Which type of retirement plan your employer offers you depends on where you work and the type of workplace you have. You’ll likely get access to either a 401(k) or 403(b) retirement account. 

But what’s the difference between these two, exactly? What do these numbers mean? We’re going to break down the similarities, differences, and what you should know. 

What's the Difference Between a 401(k) and 403(b)?

A 401(k) and a 403(b) are both retirement plans from employers offered to their employees that offer some tax advantages. 

While these two types of retirement accounts are similar, they’re not the same. Let’s take a closer look at the differences. What is a 401(k)?

A 401(k) is an employer-sponsored retirement plan that is offered by for-profit or private companies. The 401(k) refers to the tax code for this particular retirement vehicle. 

Employees can “defer” part of their compensation and put it into their 401(k) instead. As of 2021, it’s possible for employees to contribute up to $19,500. 

Employers offer this as a benefit to employees and may choose to offer matches to your contributions, though that is becoming more rare these days. 

You pay taxes on your 401(k) earnings and contributions when your money is taken out, which is often referred to as tax-deferred.

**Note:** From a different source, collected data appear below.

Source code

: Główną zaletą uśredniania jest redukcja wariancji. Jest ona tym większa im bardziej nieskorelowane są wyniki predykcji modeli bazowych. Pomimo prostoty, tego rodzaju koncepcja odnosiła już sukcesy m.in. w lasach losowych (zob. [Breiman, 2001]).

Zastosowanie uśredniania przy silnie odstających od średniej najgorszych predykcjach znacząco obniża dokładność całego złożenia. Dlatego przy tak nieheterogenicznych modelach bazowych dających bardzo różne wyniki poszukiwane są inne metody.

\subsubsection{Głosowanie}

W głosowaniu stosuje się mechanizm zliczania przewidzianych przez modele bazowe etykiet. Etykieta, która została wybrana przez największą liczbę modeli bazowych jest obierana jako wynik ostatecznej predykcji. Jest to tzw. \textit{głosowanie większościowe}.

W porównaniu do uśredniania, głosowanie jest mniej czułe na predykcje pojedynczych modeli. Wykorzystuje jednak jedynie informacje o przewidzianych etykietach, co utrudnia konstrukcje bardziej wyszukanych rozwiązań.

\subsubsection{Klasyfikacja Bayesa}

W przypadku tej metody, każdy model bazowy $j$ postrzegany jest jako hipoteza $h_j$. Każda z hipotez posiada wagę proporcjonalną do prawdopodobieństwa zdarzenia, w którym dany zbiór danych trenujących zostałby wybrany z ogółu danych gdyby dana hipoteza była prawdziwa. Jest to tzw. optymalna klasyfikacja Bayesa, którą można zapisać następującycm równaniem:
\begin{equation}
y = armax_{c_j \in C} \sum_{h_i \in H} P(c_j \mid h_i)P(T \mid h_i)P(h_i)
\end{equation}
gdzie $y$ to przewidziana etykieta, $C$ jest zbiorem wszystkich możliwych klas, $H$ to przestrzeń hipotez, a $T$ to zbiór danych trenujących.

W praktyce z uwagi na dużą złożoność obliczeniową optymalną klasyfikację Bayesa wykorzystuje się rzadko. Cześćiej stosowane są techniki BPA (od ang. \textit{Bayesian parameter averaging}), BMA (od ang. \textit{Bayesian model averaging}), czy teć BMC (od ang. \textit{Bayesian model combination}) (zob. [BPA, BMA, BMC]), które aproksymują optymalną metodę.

The contributions you make are tax-deductible, which could reduce your taxable income and how much you pay in taxes now. But remember, you’ll pay them later. 

An employer may offer a Roth 401(k) as well, which is similar — except that you use after-tax dollars. That is, you don’t get any deductions now, but when you take out the money later on during retirement, your withdrawals are tax-free. So in one case, you save on taxes now and pay later, while in the other you end up paying now and saving later. 

What is a 403(b)? 

A 403(b) is a retirement plan that is offered by not-for-profit organizations. Similarly, the 403(b) refers to the tax code for this retirement plan. It can also sometimes be referred to as a TSA or Tax-Sheltered Annuity Plan. 

Employees of not-for-profit or certain qualifying organizations can defer a part of their salary and make contributions to their 403(b), up to $19,500 each year. 

Just like a 401(k), employers can choose to contribute or match your contributions for retirement as part of your total retirement package. 

Typically, a 403(b) is similar to a 401(k) and you’ll be taxed on what you put in and the earnings when you receive your distributions. You also can typically deduct your contributions. 

According to the IRS though, that’s not always the case. Their site states, “However, a 403(b) plan may also offer designated Roth accounts. Salary contributed to a Roth account is taxed currently, but is tax-free (including earnings) when distributed.”

401(k) vs 403(b): Which is Better? 

As you can see, the 401(k) and 403(b) retirement vehicles are very similar. There is no “better” option and it’s likely you won’t have a choice, as it depends on your employer. 

If you work for a private company, you can take advantage of a 401(k). If you work for a not-for-profit, you can take advantage of a 403(b). 

Both have similar contribution limits and allow you to save money on taxes now. Just remember, you’ll pay Uncle Sam when it’s time to take out your money for retirement. 

There are also consequences if you dip into your money early. If you take out money before you’re 59 ½, you’ll be subject to a 10 percent penalty. 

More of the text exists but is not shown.